The Supreme Court’s 2006 Burlington Northern decision concluded that employers engage in retaliation against protected employees when they take action that would deter a reasonable person from filing an EEOC charge or participating in the investigation of a discrimination complaint. Since this decision, employers and courts have struggled with the definition of exactly what events constitute actions that fall under this standard. Last month, the Fourth Circuit Court of Appeals (which includes North Carolina and South Carolina) concluded that allegations of retaliation can involve conduct well below that required for employment discrimination claims.

In Williams v. Prince William Cnty. Va., the plaintiff was reassigned to another job and filed an EEOC charge alleging harassment and discrimination based on gender. In her lawsuit against the county, the plaintiff alleged that she had been retaliated against after she filed the initial charge. She pled incidents involving a change of offices and equipment, exclusion from meetings, and the setting of unachievable goals as the basis for this claim. The district court dismissed the retaliation claim on the basis that the alleged conduct did not rise to the level of adverse employment actions necessary to support a retaliation claim under Title VII.

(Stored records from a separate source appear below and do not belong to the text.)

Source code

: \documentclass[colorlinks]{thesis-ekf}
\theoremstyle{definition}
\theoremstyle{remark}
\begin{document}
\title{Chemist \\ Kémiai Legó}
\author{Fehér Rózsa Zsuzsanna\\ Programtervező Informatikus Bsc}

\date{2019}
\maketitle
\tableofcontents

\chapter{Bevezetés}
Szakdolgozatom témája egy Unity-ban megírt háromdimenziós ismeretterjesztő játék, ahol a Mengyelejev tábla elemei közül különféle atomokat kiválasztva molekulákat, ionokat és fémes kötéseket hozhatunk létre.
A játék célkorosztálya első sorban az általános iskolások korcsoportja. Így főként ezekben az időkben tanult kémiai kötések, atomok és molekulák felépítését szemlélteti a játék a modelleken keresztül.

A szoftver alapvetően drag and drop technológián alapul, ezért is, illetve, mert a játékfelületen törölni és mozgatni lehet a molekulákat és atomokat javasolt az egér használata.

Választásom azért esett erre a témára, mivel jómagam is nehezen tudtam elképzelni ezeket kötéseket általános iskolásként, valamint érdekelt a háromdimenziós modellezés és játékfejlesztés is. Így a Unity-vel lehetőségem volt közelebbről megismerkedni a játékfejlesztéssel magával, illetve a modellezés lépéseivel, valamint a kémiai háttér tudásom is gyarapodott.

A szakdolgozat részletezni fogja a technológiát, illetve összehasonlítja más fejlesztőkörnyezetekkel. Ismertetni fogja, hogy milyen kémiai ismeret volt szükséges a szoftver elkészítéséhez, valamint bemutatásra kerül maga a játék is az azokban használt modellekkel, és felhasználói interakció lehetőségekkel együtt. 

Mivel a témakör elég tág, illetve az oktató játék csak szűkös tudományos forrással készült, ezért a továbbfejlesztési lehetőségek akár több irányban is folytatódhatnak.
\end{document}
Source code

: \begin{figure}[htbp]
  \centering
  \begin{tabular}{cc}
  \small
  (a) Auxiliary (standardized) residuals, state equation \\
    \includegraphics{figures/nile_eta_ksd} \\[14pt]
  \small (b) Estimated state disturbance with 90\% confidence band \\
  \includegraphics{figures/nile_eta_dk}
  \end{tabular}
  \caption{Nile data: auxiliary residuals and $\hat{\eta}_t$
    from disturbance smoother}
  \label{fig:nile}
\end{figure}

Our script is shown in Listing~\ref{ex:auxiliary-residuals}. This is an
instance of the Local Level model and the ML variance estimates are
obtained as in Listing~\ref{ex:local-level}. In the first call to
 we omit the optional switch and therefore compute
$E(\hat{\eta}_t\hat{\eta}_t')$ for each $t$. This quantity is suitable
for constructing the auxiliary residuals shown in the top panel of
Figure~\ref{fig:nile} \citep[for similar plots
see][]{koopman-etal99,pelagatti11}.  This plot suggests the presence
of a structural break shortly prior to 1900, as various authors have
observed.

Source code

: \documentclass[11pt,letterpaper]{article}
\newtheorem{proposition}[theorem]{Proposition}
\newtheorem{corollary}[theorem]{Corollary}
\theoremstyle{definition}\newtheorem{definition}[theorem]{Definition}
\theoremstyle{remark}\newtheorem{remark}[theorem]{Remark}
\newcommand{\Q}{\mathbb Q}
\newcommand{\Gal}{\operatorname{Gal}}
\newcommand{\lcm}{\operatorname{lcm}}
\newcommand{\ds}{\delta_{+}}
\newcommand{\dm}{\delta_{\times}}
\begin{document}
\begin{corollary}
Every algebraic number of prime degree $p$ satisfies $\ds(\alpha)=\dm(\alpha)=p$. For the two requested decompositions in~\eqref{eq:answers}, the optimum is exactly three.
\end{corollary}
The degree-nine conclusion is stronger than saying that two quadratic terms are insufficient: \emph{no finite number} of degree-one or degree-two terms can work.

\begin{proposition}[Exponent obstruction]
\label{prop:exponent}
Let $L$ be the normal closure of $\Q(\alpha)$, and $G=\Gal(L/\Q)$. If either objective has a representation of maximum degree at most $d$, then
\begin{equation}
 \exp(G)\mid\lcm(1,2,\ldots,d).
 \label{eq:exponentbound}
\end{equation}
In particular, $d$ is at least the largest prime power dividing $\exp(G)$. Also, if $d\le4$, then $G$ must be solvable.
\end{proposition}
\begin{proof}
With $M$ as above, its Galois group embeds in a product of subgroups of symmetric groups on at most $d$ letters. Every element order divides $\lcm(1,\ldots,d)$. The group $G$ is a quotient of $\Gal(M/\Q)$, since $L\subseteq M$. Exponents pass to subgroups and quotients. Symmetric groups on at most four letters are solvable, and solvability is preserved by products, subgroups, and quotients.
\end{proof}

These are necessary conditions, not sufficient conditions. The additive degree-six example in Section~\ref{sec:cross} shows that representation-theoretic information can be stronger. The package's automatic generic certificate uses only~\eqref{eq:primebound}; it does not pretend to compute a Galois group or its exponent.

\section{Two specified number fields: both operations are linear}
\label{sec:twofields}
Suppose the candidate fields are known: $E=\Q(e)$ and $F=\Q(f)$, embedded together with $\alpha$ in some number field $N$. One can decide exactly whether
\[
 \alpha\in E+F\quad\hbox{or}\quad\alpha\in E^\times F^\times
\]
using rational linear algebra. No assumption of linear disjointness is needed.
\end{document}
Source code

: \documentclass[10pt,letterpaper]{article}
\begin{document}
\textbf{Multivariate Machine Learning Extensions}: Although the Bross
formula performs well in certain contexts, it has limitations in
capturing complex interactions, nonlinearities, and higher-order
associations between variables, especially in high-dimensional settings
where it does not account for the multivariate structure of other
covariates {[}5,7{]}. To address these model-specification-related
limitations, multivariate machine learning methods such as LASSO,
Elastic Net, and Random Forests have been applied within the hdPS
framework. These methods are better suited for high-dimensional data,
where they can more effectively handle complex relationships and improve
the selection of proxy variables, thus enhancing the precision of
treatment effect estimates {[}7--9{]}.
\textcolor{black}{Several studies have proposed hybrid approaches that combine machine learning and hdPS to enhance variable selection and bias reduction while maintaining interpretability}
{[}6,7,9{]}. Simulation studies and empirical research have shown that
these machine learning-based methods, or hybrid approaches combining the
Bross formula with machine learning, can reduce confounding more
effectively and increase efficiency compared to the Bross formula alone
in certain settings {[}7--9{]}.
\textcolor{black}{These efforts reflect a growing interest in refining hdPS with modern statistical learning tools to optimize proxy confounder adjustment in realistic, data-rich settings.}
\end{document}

On appeal the Fourth Circuit reversed this decision and remanded the case for further proceedings. The court distinguished the legal standard for adverse actions in retaliation claims from those for discrimination under Title VII. While the plaintiff’s claims may not have been material enough to constitute gender discrimination, they did meet the initial pleading requirement for retaliation actions under the lower Burlington Northern standard.

Employers facing discrimination claims should remain cautious about taking steps that may be viewed as adverse by the complaining employee. Actions that do not involve pay decreases or major disciplinary steps may still be deemed potentially retaliatory. Employers should thoroughly investigate and document the circumstances surrounding such actions, and make certain that the remedial steps taken are consistent with policies and past practices.